# 使用说明

**Headscale 服务器地址，只能用经过域名反向代理的地址。**

# 原始相关
***
# Headscale-UI
A web frontend for the [headscale](https://github.com/juanfont/headscale) Tailscale-compatible coordination server.

## Installation
Headscale-UI is currently released as a static site: just take the release and host with your favorite web server. Headscale-UI expects to be served from the `/web` path to avoid overlap with headscale on the same domain.
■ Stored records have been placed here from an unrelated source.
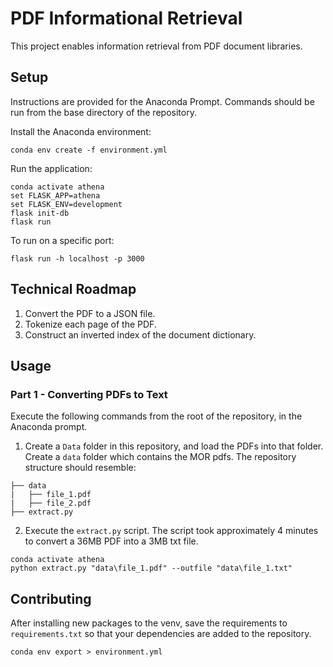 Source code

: # PDF Informational Retrieval

This project enables information retrieval from PDF document libraries.

## Setup
Instructions are provided for the Anaconda Prompt. Commands should be run from the base directory of the repository.

Install the Anaconda environment:
```
conda env create -f environment.yml
```

Run the application:
```
conda activate athena
set FLASK_APP=athena
set FLASK_ENV=development
flask init-db
flask run
```

To run on a specific port:
```
flask run -h localhost -p 3000
```


## Technical Roadmap
1. Convert the PDF to a JSON file.
2. Tokenize each page of the PDF.
3. Construct an inverted index of the document dictionary.


## Usage

### Part 1 - Converting PDFs to Text
Execute the following commands from the root of the repository, in the Anaconda prompt.

1. Create a `Data` folder in this repository, and load the PDFs into that folder.
Create a `data` folder which contains the MOR pdfs. The repository structure should resemble:
```
├── data
|	├── file_1.pdf
|	├── file_2.pdf
├── extract.py
```
2. Execute the `extract.py` script. The script took approximately 4 minutes to convert a 36MB PDF into a 3MB txt file.
```
conda activate athena
python extract.py "data\file_1.pdf" --outfile "data\file_1.txt"
```

## Contributing
After installing new packages to the venv, save the requirements to `requirements.txt` so that your dependencies are added to the repository.
```
conda env export > environment.yml
```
Note that due to CORS (see https://github.com/juanfont/headscale/issues/623), headscale UI *must* be served on the same subdomain, or CORS headers injected via reverse proxy.

### Docker Installation
If you are using docker, you can install `headscale` alongside `headscale-ui`, like so:

```yaml
version: '3.5'
services:
  headscale:
    image: headscale/headscale:latest
    container_name: headscale
    volumes:
      - ./container-config:/etc/headscale
      - ./container-data/data:/var/lib/headscale
    # ports:
      # - 27896:8080
    command: headscale serve
    restart: unless-stopped
  headscale-ui:
    image: ghcr.io/gurucomputing/headscale-ui:latest
    restart: unless-stopped
    container_name: headscale-ui
    # ports:
      # - 9443:443
```

Headscale UI serves on port 443 and uses a self signed cert by default. You will need to add a `config.yaml` file under your `container-config` folder so that `headscale` has all of the required settings declared. An example from the official `headscale` repo is [here](https://github.com/juanfont/headscale/blob/main/config-example.yaml). 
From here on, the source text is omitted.